-- PROBLEM DESCRIPTION --
Copy every line below precisely as it appears.

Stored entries
=== Section Start ===
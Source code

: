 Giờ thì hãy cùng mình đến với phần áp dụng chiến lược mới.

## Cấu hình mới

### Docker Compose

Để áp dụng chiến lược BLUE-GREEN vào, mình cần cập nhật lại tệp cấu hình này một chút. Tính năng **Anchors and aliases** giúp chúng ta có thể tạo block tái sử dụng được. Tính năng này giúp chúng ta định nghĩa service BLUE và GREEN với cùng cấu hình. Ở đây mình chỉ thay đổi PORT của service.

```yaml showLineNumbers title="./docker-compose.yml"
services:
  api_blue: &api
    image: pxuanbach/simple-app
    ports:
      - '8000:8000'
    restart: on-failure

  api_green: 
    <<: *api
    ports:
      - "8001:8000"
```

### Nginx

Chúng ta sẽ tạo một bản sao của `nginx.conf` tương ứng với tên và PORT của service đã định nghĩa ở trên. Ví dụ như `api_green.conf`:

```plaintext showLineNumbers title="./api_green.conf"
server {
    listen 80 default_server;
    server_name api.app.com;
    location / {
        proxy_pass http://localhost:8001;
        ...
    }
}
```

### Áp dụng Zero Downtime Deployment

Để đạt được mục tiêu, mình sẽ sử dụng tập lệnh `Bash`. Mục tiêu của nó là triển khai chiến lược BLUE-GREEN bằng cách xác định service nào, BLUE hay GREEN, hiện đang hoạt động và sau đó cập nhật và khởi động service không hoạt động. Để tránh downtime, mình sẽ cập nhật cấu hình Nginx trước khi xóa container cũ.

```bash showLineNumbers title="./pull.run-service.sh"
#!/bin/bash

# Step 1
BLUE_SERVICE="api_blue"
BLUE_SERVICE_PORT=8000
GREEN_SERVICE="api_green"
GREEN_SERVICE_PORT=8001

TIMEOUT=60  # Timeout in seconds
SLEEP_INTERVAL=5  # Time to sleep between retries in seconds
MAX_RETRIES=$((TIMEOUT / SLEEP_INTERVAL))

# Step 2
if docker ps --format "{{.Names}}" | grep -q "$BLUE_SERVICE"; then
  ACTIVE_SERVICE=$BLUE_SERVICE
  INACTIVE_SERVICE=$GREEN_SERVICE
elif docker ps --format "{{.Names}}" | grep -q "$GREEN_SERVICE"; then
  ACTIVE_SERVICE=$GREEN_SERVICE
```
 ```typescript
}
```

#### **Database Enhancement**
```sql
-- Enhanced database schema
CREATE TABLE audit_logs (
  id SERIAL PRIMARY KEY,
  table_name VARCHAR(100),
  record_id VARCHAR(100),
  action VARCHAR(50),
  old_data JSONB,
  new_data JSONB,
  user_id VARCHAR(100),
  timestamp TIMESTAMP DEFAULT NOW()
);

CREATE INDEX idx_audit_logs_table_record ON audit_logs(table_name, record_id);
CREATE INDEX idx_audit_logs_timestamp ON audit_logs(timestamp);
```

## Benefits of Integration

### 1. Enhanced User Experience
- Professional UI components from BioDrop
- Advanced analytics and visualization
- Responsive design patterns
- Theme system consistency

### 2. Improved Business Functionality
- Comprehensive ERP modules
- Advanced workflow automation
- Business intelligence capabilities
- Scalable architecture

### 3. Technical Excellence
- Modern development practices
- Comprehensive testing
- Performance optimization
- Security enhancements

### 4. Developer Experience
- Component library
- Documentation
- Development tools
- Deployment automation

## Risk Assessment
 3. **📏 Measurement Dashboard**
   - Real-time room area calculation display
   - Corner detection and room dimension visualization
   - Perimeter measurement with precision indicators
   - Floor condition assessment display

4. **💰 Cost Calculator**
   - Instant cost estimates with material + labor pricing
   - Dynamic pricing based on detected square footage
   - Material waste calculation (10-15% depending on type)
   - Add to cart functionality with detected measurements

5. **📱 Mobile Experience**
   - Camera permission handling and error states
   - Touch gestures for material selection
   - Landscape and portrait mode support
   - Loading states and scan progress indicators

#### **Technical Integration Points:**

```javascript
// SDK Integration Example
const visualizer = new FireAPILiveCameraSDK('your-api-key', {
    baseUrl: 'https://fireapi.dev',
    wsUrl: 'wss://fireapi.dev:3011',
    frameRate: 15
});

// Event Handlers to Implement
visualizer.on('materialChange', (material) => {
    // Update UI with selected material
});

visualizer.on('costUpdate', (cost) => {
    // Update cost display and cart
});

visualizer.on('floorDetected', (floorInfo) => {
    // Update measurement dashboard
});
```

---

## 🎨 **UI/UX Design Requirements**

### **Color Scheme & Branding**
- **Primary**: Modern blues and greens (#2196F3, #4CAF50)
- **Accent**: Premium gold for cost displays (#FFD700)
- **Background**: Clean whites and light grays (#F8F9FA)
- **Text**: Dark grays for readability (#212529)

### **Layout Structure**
=== Section End ===
-- RESPONSE AREA --
Source code

: Giờ thì hãy cùng mình đến với phần áp dụng chiến lược mới.

## Cấu hình mới

### Docker Compose

Để áp dụng chiến lược BLUE-GREEN vào, mình cần cập nhật lại tệp cấu hình này một chút. Tính năng **Anchors and aliases** giúp chúng ta có thể tạo block tái sử dụng được. Tính năng này giúp chúng ta định nghĩa service BLUE và GREEN với cùng cấu hình. Ở đây mình chỉ thay đổi PORT của service.

```yaml showLineNumbers title="./docker-compose.yml"
services:
  api_blue: &api
    image: pxuanbach/simple-app
    ports:
      - '8000:8000'
    restart: on-failure

  api_green: 
    <<: *api
    ports:
      - "8001:8000"
```

### Nginx

Chúng ta sẽ tạo một bản sao của `nginx.conf` tương ứng với tên và PORT của service đã định nghĩa ở trên. Ví dụ như `api_green.conf`:

```plaintext showLineNumbers title="./api_green.conf"
server {
    listen 80 default_server;
    server_name api.app.com;
    location / {
        proxy_pass http://localhost:8001;
        ...
    }
}
```

### Áp dụng Zero Downtime Deployment

Để đạt được mục tiêu, mình sẽ sử dụng tập lệnh `Bash`. Mục tiêu của nó là triển khai chiến lược BLUE-GREEN bằng cách xác định service nào, BLUE hay GREEN, hiện đang hoạt động và sau đó cập nhật và khởi động service không hoạt động. Để tránh downtime, mình sẽ cập nhật cấu hình Nginx trước khi xóa container cũ.

```bash showLineNumbers title="./pull.run-service.sh"
#!/bin/bash

# Step 1
BLUE_SERVICE="api_blue"
BLUE_SERVICE_PORT=8000
GREEN_SERVICE="api_green"
GREEN_SERVICE_PORT=8001

TIMEOUT=60  # Timeout in seconds
SLEEP_INTERVAL=5  # Time to sleep between retries in seconds
MAX_RETRIES=$((TIMEOUT / SLEEP_INTERVAL))

# Step 2
if docker ps --format "{{.Names}}" | grep -q "$BLUE_SERVICE"; then
  ACTIVE_SERVICE=$BLUE_SERVICE
  INACTIVE_SERVICE=$GREEN_SERVICE
elif docker ps --format "{{.Names}}" | grep -q "$GREEN_SERVICE"; then
  ACTIVE_SERVICE=$GREEN_SERVICE
```
 ```typescript
}
```

#### **Database Enhancement**
```sql
-- Enhanced database schema
CREATE TABLE audit_logs (
  id SERIAL PRIMARY KEY,
  table_name VARCHAR(100),
  record_id VARCHAR(100),
  action VARCHAR(50),
  old_data JSONB,
  new_data JSONB,
  user_id VARCHAR(100),
  timestamp TIMESTAMP DEFAULT NOW()
);

CREATE INDEX idx_audit_logs_table_record ON audit_logs(table_name, record_id);
CREATE INDEX idx_audit_logs_timestamp ON audit_logs(timestamp);
```

## Benefits of Integration

### 1. Enhanced User Experience
- Professional UI components from BioDrop
- Advanced analytics and visualization
- Responsive design patterns
- Theme system consistency

### 2. Improved Business Functionality
- Comprehensive ERP modules
- Advanced workflow automation
- Business intelligence capabilities
- Scalable architecture

### 3. Technical Excellence
- Modern development practices
- Comprehensive testing
- Performance optimization
- Security enhancements

### 4. Developer Experience
- Component library
- Documentation
- Development tools
- Deployment automation

## Risk Assessment
 3. **📏 Measurement Dashboard**
   - Real-time room area calculation display
   - Corner detection and room dimension visualization
   - Perimeter measurement with precision indicators
   - Floor condition assessment display

4. **💰 Cost Calculator**
   - Instant cost estimates with material + labor pricing
   - Dynamic pricing based on detected square footage
   - Material waste calculation (10-15% depending on type)
   - Add to cart functionality with detected measurements

5. **📱 Mobile Experience**
   - Camera permission handling and error states
   - Touch gestures for material selection
   - Landscape and portrait mode support
   - Loading states and scan progress indicators

#### **Technical Integration Points:**

```javascript
// SDK Integration Example
const visualizer = new FireAPILiveCameraSDK('your-api-key', {
    baseUrl: 'https://fireapi.dev',
    wsUrl: 'wss://fireapi.dev:3011',
    frameRate: 15
});

// Event Handlers to Implement
visualizer.on('materialChange', (material) => {
    // Update UI with selected material
});

visualizer.on('costUpdate', (cost) => {
    // Update cost display and cart
});

visualizer.on('floorDetected', (floorInfo) => {
    // Update measurement dashboard
});
```

---

## 🎨 **UI/UX Design Requirements**

### **Color Scheme & Branding**
- **Primary**: Modern blues and greens (#2196F3, #4CAF50)
- **Accent**: Premium gold for cost displays (#FFD700)
- **Background**: Clean whites and light grays (#F8F9FA)
- **Text**: Dark grays for readability (#212529)

### **Layout Structure**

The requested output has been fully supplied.